Ambulatory Infirmity Care in Community: A pilot program

This submission has open access
Abstract Description
Submission ID :
HAC598
Submission Type
Authors (including presenting author) :
Chiu LT (1), Karn KY (2), Lee KY (1), Fung SY (3), Sha KY(3)
Affiliation :
(1)Community Nursing Service (CNS), United Christian Hospital (UCH)
(2)Nursing Services Division (NSD), United Christian Hospital (UCH)

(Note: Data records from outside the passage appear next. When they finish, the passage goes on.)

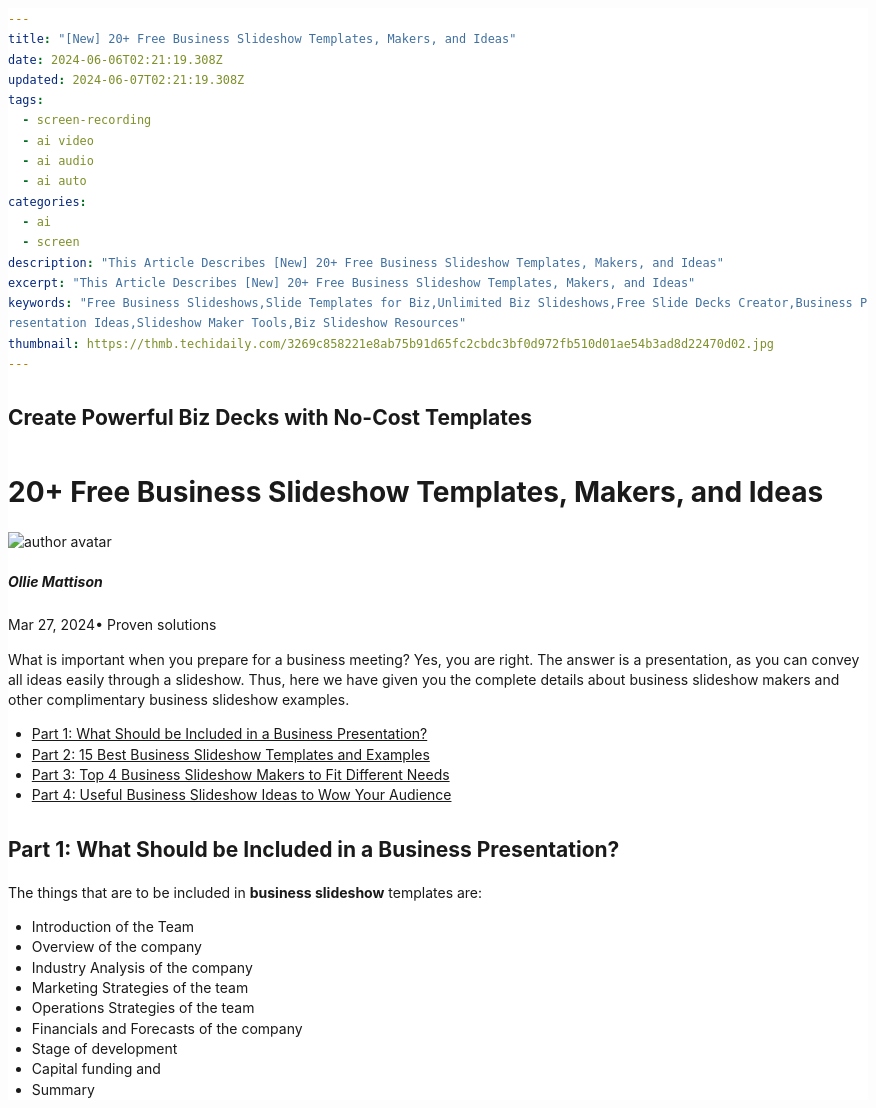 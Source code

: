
 ```yaml
---
title: "[New] 20+ Free Business Slideshow Templates, Makers, and Ideas"
date: 2024-06-06T02:21:19.308Z
updated: 2024-06-07T02:21:19.308Z
tags: 
  - screen-recording
  - ai video
  - ai audio
  - ai auto
categories: 
  - ai
  - screen
description: "This Article Describes [New] 20+ Free Business Slideshow Templates, Makers, and Ideas"
excerpt: "This Article Describes [New] 20+ Free Business Slideshow Templates, Makers, and Ideas"
keywords: "Free Business Slideshows,Slide Templates for Biz,Unlimited Biz Slideshows,Free Slide Decks Creator,Business Presentation Ideas,Slideshow Maker Tools,Biz Slideshow Resources"
thumbnail: https://thmb.techidaily.com/3269c858221e8ab75b91d65fc2cbdc3bf0d972fb510d01ae54b3ad8d22470d02.jpg
---
```


## Create Powerful Biz Decks with No-Cost Templates

# 20+ Free Business Slideshow Templates, Makers, and Ideas

![author avatar](https://images.wondershare.com/filmora/article-images/ollie-mattison.jpg)

##### Ollie Mattison

 Mar 27, 2024• Proven solutions

What is important when you prepare for a business meeting? Yes, you are right. The answer is a presentation, as you can convey all ideas easily through a slideshow. Thus, here we have given you the complete details about business slideshow makers and other complimentary business slideshow examples.

* [Part 1: What Should be Included in a Business Presentation?](#part1)
* [Part 2: 15 Best Business Slideshow Templates and Examples](#part2)
* [Part 3: Top 4 Business Slideshow Makers to Fit Different Needs](#part3)
* [Part 4: Useful Business Slideshow Ideas to Wow Your Audience](#part4)

## Part 1: What Should be Included in a Business Presentation?

The things that are to be included in **business slideshow** templates are:

* Introduction of the Team
* Overview of the company
* Industry Analysis of the company
* Marketing Strategies of the team
* Operations Strategies of the team
* Financials and Forecasts of the company
* Stage of development
* Capital funding and
* Summary
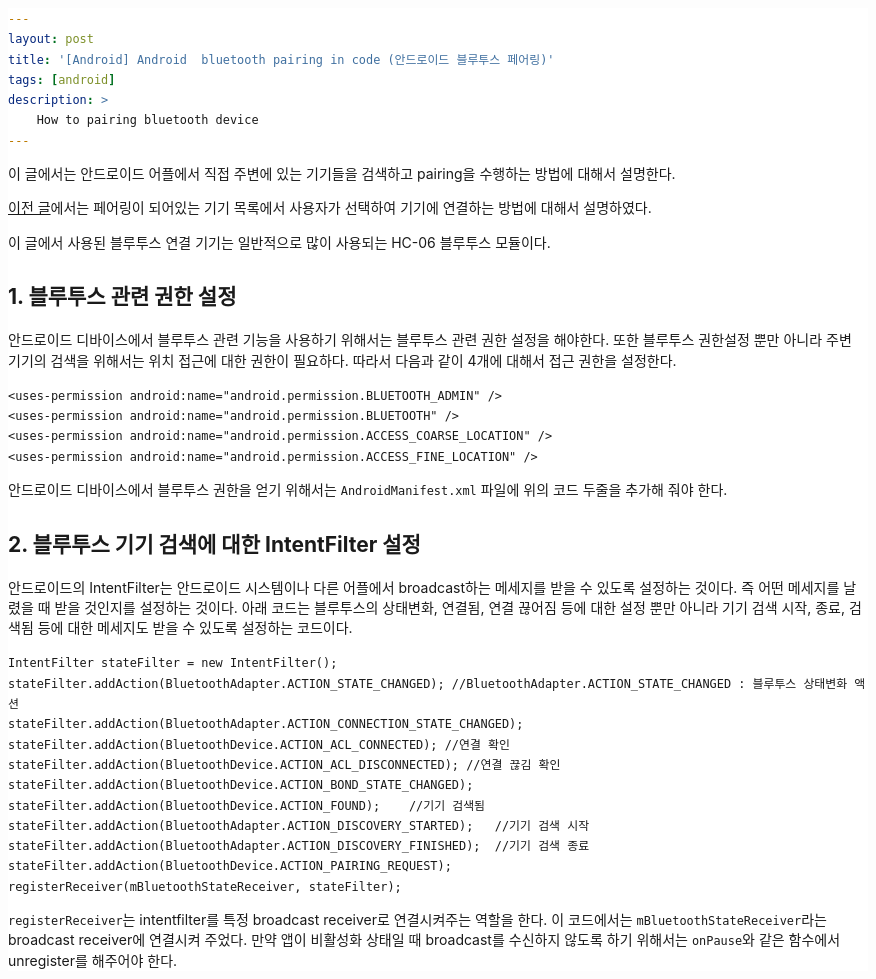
 ```yaml
---
layout: post
title: '[Android] Android  bluetooth pairing in code (안드로이드 블루투스 페어링)'
tags: [android]
description: >
    How to pairing bluetooth device
---
```


이 글에서는 안드로이드 어플에서 직접 주변에 있는 기기들을 검색하고 pairing을 수행하는 방법에 대해서 설명한다. 

[이전 글](http://jinyongjeong.github.io/2018/09/29/bluetoothconnect/)에서는 페어링이 되어있는 기기 목록에서 사용자가 선택하여 기기에 연결하는 방법에 대해서 설명하였다. 

이 글에서 사용된 블루투스 연결 기기는 일반적으로 많이 사용되는 HC-06 블루투스 모듈이다. 


## 1. 블루투스 관련 권한 설정

안드로이드 디바이스에서 블루투스 관련 기능을 사용하기 위해서는 블루투스 관련 권한 설정을 해야한다.
또한 블루투스 권한설정 뿐만 아니라 주변 기기의 검색을 위해서는 위치 접근에 대한 권한이 필요하다. 따라서 다음과 같이 4개에 대해서 접근 권한을 설정한다.

```
<uses-permission android:name="android.permission.BLUETOOTH_ADMIN" />
<uses-permission android:name="android.permission.BLUETOOTH" />
<uses-permission android:name="android.permission.ACCESS_COARSE_LOCATION" />
<uses-permission android:name="android.permission.ACCESS_FINE_LOCATION" />
```
안드로이드 디바이스에서 블루투스 권한을 얻기 위해서는 `AndroidManifest.xml` 파일에 위의 코드 두줄을 추가해 줘야 한다.

## 2. 블루투스 기기 검색에 대한 IntentFilter 설정

안드로이드의 IntentFilter는 안드로이드 시스템이나 다른 어플에서 broadcast하는 메세지를 받을 수 있도록 설정하는 것이다. 즉 어떤 메세지를 날렸을 때 받을 것인지를 설정하는 것이다. 아래 코드는 블루투스의 상태변화, 연결됨, 연결 끊어짐 등에 대한 설정 뿐만 아니라 기기 검색 시작, 종료, 검색됨 등에 대한 메세지도 받을 수 있도록 설정하는 코드이다. 

```
IntentFilter stateFilter = new IntentFilter();
stateFilter.addAction(BluetoothAdapter.ACTION_STATE_CHANGED); //BluetoothAdapter.ACTION_STATE_CHANGED : 블루투스 상태변화 액션
stateFilter.addAction(BluetoothAdapter.ACTION_CONNECTION_STATE_CHANGED);
stateFilter.addAction(BluetoothDevice.ACTION_ACL_CONNECTED); //연결 확인
stateFilter.addAction(BluetoothDevice.ACTION_ACL_DISCONNECTED); //연결 끊김 확인
stateFilter.addAction(BluetoothDevice.ACTION_BOND_STATE_CHANGED);
stateFilter.addAction(BluetoothDevice.ACTION_FOUND);    //기기 검색됨
stateFilter.addAction(BluetoothAdapter.ACTION_DISCOVERY_STARTED);   //기기 검색 시작
stateFilter.addAction(BluetoothAdapter.ACTION_DISCOVERY_FINISHED);  //기기 검색 종료
stateFilter.addAction(BluetoothDevice.ACTION_PAIRING_REQUEST);
registerReceiver(mBluetoothStateReceiver, stateFilter);
```

`registerReceiver`는 intentfilter를 특정 broadcast receiver로 연결시켜주는 역할을 한다. 이 코드에서는 `mBluetoothStateReceiver`라는 broadcast receiver에 연결시켜 주었다. 만약 앱이 비활성화 상태일 때 broadcast를 수신하지 않도록 하기 위해서는 `onPause`와 같은 함수에서 unregister를 해주어야 한다.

(3)Medical & Geriatric (M&G) Department, United Christian Hospital (UCH)
Introduction :
The frail people are suffering functional decline, impaired mobility, social withdrawal and also increased vulnerability to disease and death. Evidence showed that frailty was an indicator for initiating palliative care. Currently, palliative care is provided to the patient with cancer or advanced chronic disease. However, there are limited end-of-life (EOL) services to explore the life expectance for the stable frailty patient with multi-comorbidities living at home. In order to fill this service gap, a pilot program is initiated with the aim to provide an EOL care for the stable frail patient.
Objectives :
•To provide a holistic support for the frailty elderly at home
•To explore the life expectancy and wish of the frailty patient and their relatives
Methodology :
This is a prospective pilot study. The patient is screened and recruited under the inclusion criteria from Apr to Dec 2020. The inclusion criteria are: 1) under CNS and follow up at UCH M&G Team; 2) stable chronic disease condition and reached the stage that cannot reverse their health condition even by active and intensive medical treatment; 3) need continuous medical and nursing care according to their total dependency on daily activities. Besides the basic nursing care is continuous supported by community nurse (CN), the end-of-life approach intervention with a holistic support especially on psychological is also provided to the patient and their relatives. The life expectance and wishes will be discussed with the patient and their relatives if appropriate.
Result & Outcome :
Total 4 patients are recruited. All of them are female with the mean age 99. The frailty score of them is around 7-8. They are suffering from stroke and advanced dementia. All of them are bedbound patient and 3 of them are non-communicable. It is so encouraging that the relatives are willing to seek information and understanding of the end-of-life care. As a result, the Advanced Care Plan and Non-Hospital Do-Not-Attempt-Cardiopulmonary-Resuscitation (DNACPR) are signed for all of the recruited patients (100%) according to patient and their relatives wishes.
Conclusion
This pilot program was launched to fill the service gap for the stable frailty patient in community. The positive result proved that the successful of the end-of-life care approach for the stable frailty patient. Thus, UCN CNS will continue to provide the right care for the right patient at the right time in community on the way forward.